Block style (|, <) is overruled with quoted style (") if the string contains trailing spaces. I don't see any reason for this, and the fact that I can't force a certain style (even it means losing information) has caused me a lot of grief.
I agree that trailing spaces shouldn't be a reason to disallow block scalars. Can't say what changes are needed to allow this, though. If we could integrate https://github.com/yaml/yaml-test-suite and check that parsing the output again returns the same parsing events we could make sure that we don't break anything.
@oulenz, can you provide a small code sample of where this is causing you grief?
The emitter should never lose information.

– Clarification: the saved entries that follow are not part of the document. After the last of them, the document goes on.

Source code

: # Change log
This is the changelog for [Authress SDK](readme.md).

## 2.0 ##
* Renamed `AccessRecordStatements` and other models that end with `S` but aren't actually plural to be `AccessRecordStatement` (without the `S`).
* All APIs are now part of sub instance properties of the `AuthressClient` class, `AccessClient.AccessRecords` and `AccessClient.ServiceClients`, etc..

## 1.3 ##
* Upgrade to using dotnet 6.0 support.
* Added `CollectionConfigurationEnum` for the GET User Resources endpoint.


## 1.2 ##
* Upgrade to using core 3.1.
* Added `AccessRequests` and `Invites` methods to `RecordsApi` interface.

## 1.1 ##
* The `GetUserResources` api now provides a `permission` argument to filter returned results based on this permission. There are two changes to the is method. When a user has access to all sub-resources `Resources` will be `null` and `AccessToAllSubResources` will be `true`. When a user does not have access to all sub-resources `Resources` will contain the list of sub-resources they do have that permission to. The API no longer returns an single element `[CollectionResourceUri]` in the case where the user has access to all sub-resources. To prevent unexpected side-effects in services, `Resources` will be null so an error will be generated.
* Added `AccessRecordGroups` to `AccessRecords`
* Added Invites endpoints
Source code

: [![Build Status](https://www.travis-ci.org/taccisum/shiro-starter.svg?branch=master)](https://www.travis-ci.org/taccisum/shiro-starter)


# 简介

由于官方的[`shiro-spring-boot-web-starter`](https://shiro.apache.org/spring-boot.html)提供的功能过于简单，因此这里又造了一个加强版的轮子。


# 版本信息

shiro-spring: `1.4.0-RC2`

It has to check that the data can be expressed in the style requested (or make the best (yes, opinionated) choice, when no style is requested).

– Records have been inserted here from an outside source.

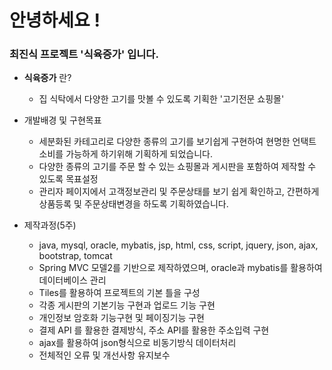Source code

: # 안녕하세요 !

### 최진식 프로젝트 '식육증가' 입니다.

* **식육증가** 란?
  * 집 식탁에서 다양한 고기를 맛볼 수 있도록 기획한 '고기전문 쇼핑몰'
  
* 개발배경 및 구현목표
  * 세분화된 카테고리로 다양한 종류의 고기를 보기쉽게 구현하여
    현명한 언택트 소비를 가능하게 하기위해 기획하게 되었습니다.
  * 다양한 종류의 고기를 주문 할 수 있는 쇼핑몰과 게시판을 포함하여 제작할 수 있도록 목표설정
  * 관리자 페이지에서 고객정보관리 및 주문상태를 보기 쉽게 확인하고,
    간편하게 상품등록 및 주문상태변경을 하도록 기획하였습니다.
    
* 제작과정(5주)
  * java, mysql, oracle, mybatis, jsp, html, css, script, jquery, json, ajax, bootstrap, tomcat
  * Spring MVC 모델2를 기반으로 제작하였으며, oracle과 mybatis를 활용하여 데이터베이스 관리
  * Tiles를 활용하여 프로젝트의 기본 틀을 구성
  * 각종 게시판의 기본기능 구현과 업로드 기능 구현
  * 개인정보 암호화 기능구현 및 페이징기능 구현
  * 결제 API 를 활용한 결제방식, 주소 API를 활용한 주소입력 구현
  * ajax를 활용하여 json형식으로 비동기방식 데이터처리
  * 전체적인 오류 및 개선사항 유지보수

  

 
 

<!--
**ChoiJInsik/ChoiJInsik** is a ✨ _special_ ✨ repository because its `README.md` (this file) appears on your GitHub profile.

Here are some ideas to get you started:

- 🔭 I’m currently working on ...
- 🌱 I’m currently learning ...
- 👯 I’m looking to collaborate on ...
- 🤔 I’m looking for help with ...
- 💬 Ask me about ...
- 📫 How to reach me: ...
- 😄 Pronouns: ...
- ⚡ Fun fact: ...
-->
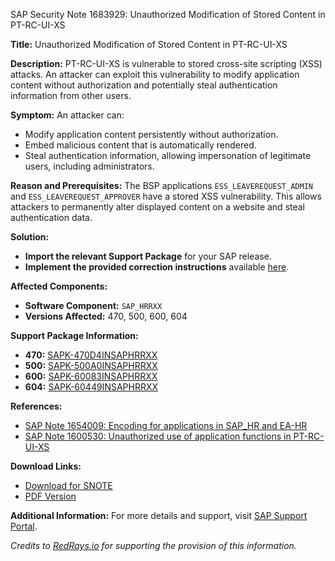 SAP Security Note 1683929: Unauthorized Modification of Stored Content in PT-RC-UI-XS

**Title:** Unauthorized Modification of Stored Content in PT-RC-UI-XS

**Description:**
PT-RC-UI-XS is vulnerable to stored cross-site scripting (XSS) attacks. An attacker can exploit this vulnerability to modify application content without authorization and potentially steal authentication information from other users.

**Symptom:**
An attacker can:
- Modify application content persistently without authorization.
- Embed malicious content that is automatically rendered.
- Steal authentication information, allowing impersonation of legitimate users, including administrators.

**Reason and Prerequisites:**
The BSP applications `ESS_LEAVEREQUEST_ADMIN` and `ESS_LEAVEREQUEST_APPROVER` have a stored XSS vulnerability. This allows attackers to permanently alter displayed content on a website and steal authentication data.

**Solution:**
- **Import the relevant Support Package** for your SAP release.
- **Implement the provided correction instructions** available [here](https://me.sap.com/corrins/0001683929/5364).

**Affected Components:**
- **Software Component:** `SAP_HRRXX`
- **Versions Affected:** 470, 500, 600, 604

**Support Package Information:**
- **470:** [SAPK-470D4INSAPHRRXX](https://me.sap.com/supportpackage/SAPK-470D4INSAPHRRXX)
- **500:** [SAPK-500A0INSAPHRRXX](https://me.sap.com/supportpackage/SAPK-500A0INSAPHRRXX)
- **600:** [SAPK-60083INSAPHRRXX](https://me.sap.com/supportpackage/SAPK-60083INSAPHRRXX)
- **604:** [SAPK-60449INSAPHRRXX](https://me.sap.com/supportpackage/SAPK-60449INSAPHRRXX)

**References:**
- [SAP Note 1654009: Encoding for applications in SAP_HR and EA-HR](https://me.sap.com/notes/1654009)
- [SAP Note 1600530: Unauthorized use of application functions in PT-RC-UI-XS](https://me.sap.com/notes/1600530)

**Download Links:**
- [Download for SNOTE](https://notesdownloads.sap.com/note/0040000010002272017)
- [PDF Version](https://userapps.support.sap.com/sap/support/sfm/notes/print/0001683929?language=en-US&token=803EC07BA0FFD241D8D9410FCEACAAD5)

**Additional Information:**
For more details and support, visit [SAP Support Portal](https://me.sap.com/).

*Credits to [RedRays.io](https://redrays.io) for supporting the provision of this information.*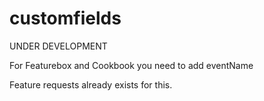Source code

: # customfields
UNDER DEVELOPMENT

For Featurebox and Cookbook you need to add eventName

Feature requests already exists for this.

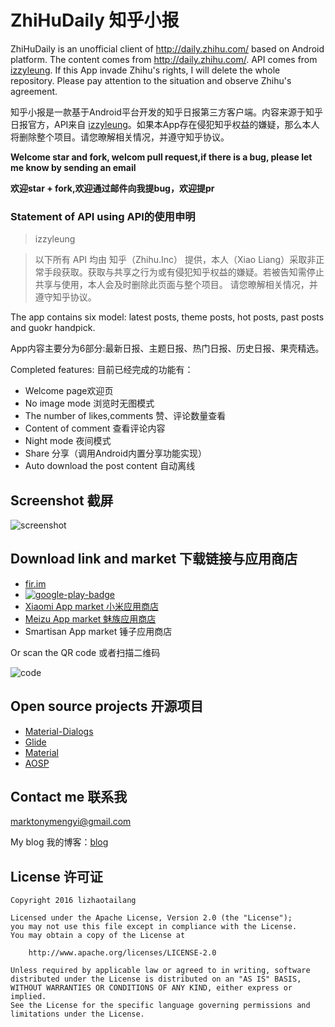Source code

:# ZhiHuDaily 知乎小报

ZhiHuDaily is an unofficial client of http://daily.zhihu.com/ based on Android platform. The content comes from http://daily.zhihu.com/. API comes from [izzyleung](https://github.com/izzyleung). If this App invade Zhihu's rights, I will delete the whole repository. Please pay attention to the situation and observe Zhihu's agreement.

知乎小报是一款基于Android平台开发的知乎日报第三方客户端。内容来源于知乎日报官方，API来自 [izzyleung](https://github.com/izzyleung)。如果本App存在侵犯知乎权益的嫌疑，那么本人将删除整个项目。请您暸解相关情况，并遵守知乎协议。

**Welcome star and fork, welcom pull request,if there is a bug, please let me know by sending an email**

**欢迎star + fork,欢迎通过邮件向我提bug，欢迎提pr**

### Statement of API using  API的使用申明
>izzyleung

> 以下所有 API 均由 知乎（Zhihu.Inc） 提供，本人（Xiao Liang）采取非正常手段获取。获取与共享之行为或有侵犯知乎权益的嫌疑。若被告知需停止共享与使用，本人会及时删除此页面与整个项目。
请您暸解相关情况，并遵守知乎协议。

The app contains six model: latest posts, theme posts, hot posts, past posts and guokr handpick.

App内容主要分为6部分:最新日报、主题日报、热门日报、历史日报、果壳精选。

Completed features:
目前已经完成的功能有：

* Welcome page欢迎页
* No image mode 浏览时无图模式
* The number of likes,comments 赞、评论数量查看
* Content of comment 查看评论内容
* Night mode 夜间模式
* Share 分享（调用Android内置分享功能实现）
* Auto download the post content 自动离线

## Screenshot 截屏
![screenshot](https://github.com/marktony/ZhiHuDaily/blob/master/screenshots/screenshot.png)

## Download link and market 下载链接与应用商店
* [fir.im](http://fir.im/gc6w)
* [![google-play-badge](https://github.com/marktony/ZhiHuDaily/blob/master/screenshots/google-play-badge.png)](https://play.google.com/store/apps/details?id=com.marktony.zhihudaily)
* [Xiaomi App market 小米应用商店](http://app.mi.com/detail/312703?ref=search)
* [Meizu App market 魅族应用商店](http://app.flyme.cn/apps/public/detail?package_name=com.marktony.zhihudaily)
* Smartisan App market 锤子应用商店

Or scan the QR code 或者扫描二维码

![code](https://github.com/marktony/ZhiHuDaily/blob/master/screenshots/code.png)

## Open source projects 开源项目
* [Material-Dialogs](https://github.com/afollestad/material-dialogs)
* [Glide](https://github.com/bumptech/glide)
* [Material](https://github.com/rey5137/material)
* [AOSP](https://source.android.com/index.html)

## Contact me 联系我
[marktonymengyi@gmail.com](mailto:marktonymengyi@gmail.com)

My blog 我的博客：[blog](http://marktony.github.io/)

## License 许可证

    Copyright 2016 lizhaotailang

    Licensed under the Apache License, Version 2.0 (the "License");
    you may not use this file except in compliance with the License.
    You may obtain a copy of the License at

        http://www.apache.org/licenses/LICENSE-2.0

    Unless required by applicable law or agreed to in writing, software
    distributed under the License is distributed on an "AS IS" BASIS,
    WITHOUT WARRANTIES OR CONDITIONS OF ANY KIND, either express or implied.
    See the License for the specific language governing permissions and
    limitations under the License.
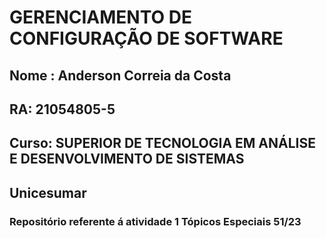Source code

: # GERENCIAMENTO DE CONFIGURAÇÃO DE SOFTWARE

## Nome : Anderson Correia da Costa
## RA: 21054805-5
## Curso: SUPERIOR DE TECNOLOGIA EM ANÁLISE E DESENVOLVIMENTO DE SISTEMAS
## Unicesumar


### Repositório referente á atividade 1 Tópicos Especiais 51/23 
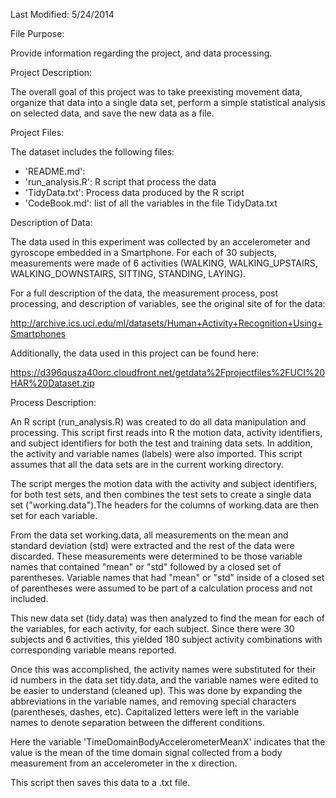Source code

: Last Modified: 5/24/2014

File Purpose:

Provide information regarding the project, and data processing.


Project Description:

The overall goal of this project was to take preexisting movement data, organize that data into a single data set, perform a simple statistical analysis on selected data, and save the new data as a file.


Project Files:

The dataset includes the following files:

- 'README.md':
- 'run_analysis.R': R script that process the data
- 'TidyData.txt': Process data produced by the R script
- 'CodeBook.md': list of all the variables in the file TidyData.txt


Description of Data:

The data used in this experiment was collected by an accelerometer and gyroscope embedded in a Smartphone. For each of 30 subjects, measurements were made of 6 activities (WALKING, WALKING_UPSTAIRS, WALKING_DOWNSTAIRS, SITTING, STANDING, LAYING).

For a full description of the data, the measurement process, post processing, and description of variables, see the original site of for the data:


http://archive.ics.uci.edu/ml/datasets/Human+Activity+Recognition+Using+Smartphones

Additionally, the data used in this project can be found here:

https://d396qusza40orc.cloudfront.net/getdata%2Fprojectfiles%2FUCI%20HAR%20Dataset.zip


Process Description:

An R script (run_analysis.R) was created to do all data manipulation and processing. This script first reads into R the motion data, activity identifiers, and subject identifiers for both the test and training data sets. In addition, the activity and variable names (labels) were also imported. This script assumes that all the data sets are in the current working directory.

The script merges the motion data with the activity and subject identifiers, for both test sets, and then combines the test sets to create a single data set ("working.data").The headers for the columns of working.data are then set for each variable.

From the data set working.data, all measurements on the mean and standard deviation (std) were extracted and the rest of the data were discarded. These measurements were determined to be those variable names that contained "mean" or "std" followed by a closed set of parentheses. Variable names that had "mean" or "std" inside of a closed set of parentheses were assumed to be part of a calculation process and not included. 

This new data set (tidy.data) was then analyzed to find the mean for each of the variables, for each activity, for each subject. Since there were 30 subjects and 6 activities, this yielded 180 subject activity combinations with corresponding variable means reported.

Once this was accomplished, the activity names were substituted for their id numbers in the data set tidy.data, and the variable names were edited to be easier to understand (cleaned up). This was done by expanding the abbreviations in the variable names, and removing special characters (parentheses, dashes, etc). Capitalized letters were left in the variable names to denote separation between the different conditions.

Here the variable 'TimeDomainBodyAccelerometerMeanX' indicates that the value is the mean of the time domain signal collected from a body measurement from an accelerometer in the x direction.

This script then saves this data to a .txt file.

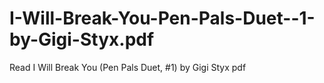 # I-Will-Break-You-Pen-Pals-Duet--1-by-Gigi-Styx.pdf
Read I Will Break You (Pen Pals Duet, #1) by Gigi Styx pdf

Trailing whitespace would be collapsed in folded < style, and is not visible in literal |. I can see why this choice was made.
I'd like to see a bit of what you are doing to see if it is worth the trouble to allow trailing spaces in (explicitly requested) literal.
@ingydotnet I agree loss of information is not an option.
For literal | block style it's easy to imagine use cases IMHO.
If you have text data in a specific format that requires trailing spaces, you still might want to dump it as a block scalar for readability.
some text format: |
line 1___
line 2
line 3
Folded style is used when you have long lines. Imagine you have a long input line, with words seperated by different amount of spaces.
# _ == trailing spaces
foo: >
xxxxxxxxxx xxxxxxxxxx xxxxxxxxxx xxxxxxxxxx____
xxxxxxxxxx xxxxxxxxxx xxxxxxxxxx xxxxxxxxxx____
xxxxxxxxxx xxxxxxxxxx xxxxxxxxxx xxxxxxxxxx____
xxxxxxxxxx xxxxxxxxxx xxxxxxxxxx xxxxxxxxxx____
The emitter now tries to break this up into several lines to get below a limit of characters per line.
I think there are only two possibilities to to that, double quoted and folded block. libyaml, pyyaml and ruamel all emit this as a double quoted scalar, overruling the requested block scalar style:
foo: "xxxxxxxxxx xxxxxxxxxx xxxxxxxxxx xxxxxxxxxx xxxxxxxxxx xxxxxxxxxx
\ xxxxxxxxxx xxxxxxxxxx xxxxxxxxxx xxxxxxxxxx xxxxxxxxxx xxxxxxxxxx
\ xxxxxxxxxx xxxxxxxxxx xxxxxxxxxx xxxxxxxxxx \n"
Which I think is not very readable. The only advantage is that there are no trailing spaces,.
btw, trailing spaces in folded block are not always folded, for example if an empty line follows:
foo: >
some words___
more words
@perlpunk I'm aware of how YAML works in these cases. I was asking @oulenz to show his actual use cases and code so that other solutions might be found.
imho, this is a pretty rare edge case, and it would require patching pyyaml and libyaml, and so it is likely a low priority item.
@ingydotnet , I was trying to give examples, to every reader of this issue, where I can understand the wish for block style to be preserved. I was not writing this to imply that you don't know how it works.
Thank you @perlpunk for these examples, they perfectly illustrate what I mean, and thank you both for looking into this.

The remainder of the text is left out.